WHAT YOU WILL DO » Which lines in the records below mention the word "Source"? Copy each one out.

|---|

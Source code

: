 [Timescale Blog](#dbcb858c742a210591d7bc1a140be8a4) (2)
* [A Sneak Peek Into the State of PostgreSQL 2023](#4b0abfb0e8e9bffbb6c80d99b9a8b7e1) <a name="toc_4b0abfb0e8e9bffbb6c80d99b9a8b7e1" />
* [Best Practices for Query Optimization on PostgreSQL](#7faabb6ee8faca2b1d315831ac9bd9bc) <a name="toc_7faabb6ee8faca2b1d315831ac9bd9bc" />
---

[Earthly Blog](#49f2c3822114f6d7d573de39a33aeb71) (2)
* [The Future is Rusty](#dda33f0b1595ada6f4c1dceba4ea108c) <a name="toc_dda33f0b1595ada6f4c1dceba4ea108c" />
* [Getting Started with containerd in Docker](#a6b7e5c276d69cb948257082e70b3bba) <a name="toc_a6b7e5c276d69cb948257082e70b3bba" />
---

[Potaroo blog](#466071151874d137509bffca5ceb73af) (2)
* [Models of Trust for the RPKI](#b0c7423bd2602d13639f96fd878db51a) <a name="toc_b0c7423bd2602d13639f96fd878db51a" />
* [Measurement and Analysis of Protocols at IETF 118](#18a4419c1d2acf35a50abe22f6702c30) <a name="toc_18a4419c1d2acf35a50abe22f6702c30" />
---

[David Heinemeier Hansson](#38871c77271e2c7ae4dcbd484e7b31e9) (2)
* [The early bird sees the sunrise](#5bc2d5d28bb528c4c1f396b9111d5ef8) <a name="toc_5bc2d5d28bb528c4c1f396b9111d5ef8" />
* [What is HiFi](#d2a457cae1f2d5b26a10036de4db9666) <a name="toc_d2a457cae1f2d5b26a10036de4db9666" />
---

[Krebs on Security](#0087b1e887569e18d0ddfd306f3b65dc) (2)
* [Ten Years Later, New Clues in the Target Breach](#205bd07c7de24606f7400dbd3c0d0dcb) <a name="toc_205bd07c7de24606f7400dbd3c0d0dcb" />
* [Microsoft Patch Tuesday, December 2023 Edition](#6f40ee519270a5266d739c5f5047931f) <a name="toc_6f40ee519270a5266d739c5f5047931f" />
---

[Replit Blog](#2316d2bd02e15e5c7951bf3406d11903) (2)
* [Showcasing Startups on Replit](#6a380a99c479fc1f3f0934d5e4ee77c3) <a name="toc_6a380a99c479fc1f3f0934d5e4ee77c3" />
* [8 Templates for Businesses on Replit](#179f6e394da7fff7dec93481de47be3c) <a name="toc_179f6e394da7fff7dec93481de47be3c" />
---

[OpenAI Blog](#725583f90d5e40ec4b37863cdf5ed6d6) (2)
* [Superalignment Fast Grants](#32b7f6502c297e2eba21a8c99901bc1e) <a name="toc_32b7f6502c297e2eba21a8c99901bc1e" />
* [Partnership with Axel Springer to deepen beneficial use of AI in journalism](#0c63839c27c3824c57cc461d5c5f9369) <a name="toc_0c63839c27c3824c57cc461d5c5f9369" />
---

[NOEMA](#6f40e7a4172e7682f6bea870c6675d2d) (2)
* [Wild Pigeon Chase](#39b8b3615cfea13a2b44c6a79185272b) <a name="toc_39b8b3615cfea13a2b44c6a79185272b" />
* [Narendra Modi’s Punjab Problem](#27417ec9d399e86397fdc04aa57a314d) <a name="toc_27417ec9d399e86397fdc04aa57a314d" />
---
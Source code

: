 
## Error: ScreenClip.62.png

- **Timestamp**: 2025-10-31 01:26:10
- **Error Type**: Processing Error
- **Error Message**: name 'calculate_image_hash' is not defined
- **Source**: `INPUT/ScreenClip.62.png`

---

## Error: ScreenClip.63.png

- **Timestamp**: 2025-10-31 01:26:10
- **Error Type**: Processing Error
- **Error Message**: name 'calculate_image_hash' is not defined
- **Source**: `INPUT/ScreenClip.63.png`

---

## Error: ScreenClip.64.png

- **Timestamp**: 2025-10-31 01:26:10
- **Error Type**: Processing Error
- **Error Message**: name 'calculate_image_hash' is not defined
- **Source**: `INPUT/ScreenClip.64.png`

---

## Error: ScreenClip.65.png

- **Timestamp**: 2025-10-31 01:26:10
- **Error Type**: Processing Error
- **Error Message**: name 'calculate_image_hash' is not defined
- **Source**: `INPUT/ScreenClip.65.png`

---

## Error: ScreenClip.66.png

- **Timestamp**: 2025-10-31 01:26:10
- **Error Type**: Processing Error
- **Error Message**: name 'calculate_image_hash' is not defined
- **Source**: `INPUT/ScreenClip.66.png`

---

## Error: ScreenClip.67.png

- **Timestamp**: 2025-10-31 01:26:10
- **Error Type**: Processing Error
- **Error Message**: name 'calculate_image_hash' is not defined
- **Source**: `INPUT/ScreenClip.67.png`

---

|---|

RESPONSE »
Source code
Source code
- **Source**: `INPUT/ScreenClip.62.png`
- **Source**: `INPUT/ScreenClip.63.png`
- **Source**: `INPUT/ScreenClip.64.png`
- **Source**: `INPUT/ScreenClip.65.png`
- **Source**: `INPUT/ScreenClip.66.png`
- **Source**: `INPUT/ScreenClip.67.png`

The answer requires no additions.